大衆演劇大衆演劇(たいしゅうえんげき)とは、日本の演劇におけるジャンルの一つ。一般大衆を主な観客とする娯楽性を重視した演劇のことで、剣劇、軽演劇、レビュー、ミュージカル、ストリップなどが当てはまるが、移り気な大衆の嗜好に依拠するため、明確な基準が存在しない[1][2]。今では伝統芸能とされる歌舞伎や人形浄瑠璃も、その成立まで遡れば大衆演劇と言える[3]。昭和20年代に当時「寄席芝居」や「旅芝居」と呼ばれていた劇団が、自らの劇を「大衆演劇」と自称するようになり、1970年代に一般に定着した[1][4]。本項では、主にその狭義の大衆演劇について記述する。 概要数名から数十名の規模で形成された劇団によってそれぞれ運営・実施される。劇団の主催者は座長(ざちょう)と呼ばれ、世襲されることが多い。しかし、他の伝統芸能のような、確立した特定の家元・流派・名跡は存在しない。 一座の多くが、ごく近しい血縁者で構成されている。
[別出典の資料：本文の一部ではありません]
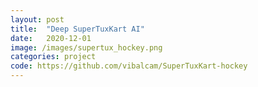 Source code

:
 ```yaml
---
layout: post
title:  "Deep SuperTuxKart AI"
date:   2020-12-01
image: /images/supertux_hockey.png
categories: project
code: https://github.com/vibalcam/SuperTuxKart-hockey
---
```

<!-- todo!! add description -->
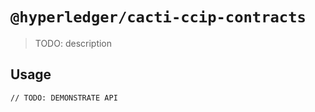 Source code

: # `@hyperledger/cacti-ccip-contracts`

> TODO: description

## Usage

```
// TODO: DEMONSTRATE API
```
座長の子は、1歳から3歳ほどの幼い頃に初舞台を踏み、楽屋を我が家とし、一座の中で成長していく。やがて役者として座長を継ぎ、または一役者として舞台を踏み、あるいは独り立ちする。時には血縁者の座長を盛り立てたりと、その身内の絆は強い。 最近は専用の芝居小屋は少なくなり、もっぱら温泉宿やホテルのホールや大広間での公演となっている。しかし、九州や四国地方では未だ盛んである[5]。 舞台について大衆演劇の舞台は、ミニショー、お芝居、舞踊と歌謡ショーの三部構成が基本であるが、劇団により、またその時々により、さまざまな違いがある[6]。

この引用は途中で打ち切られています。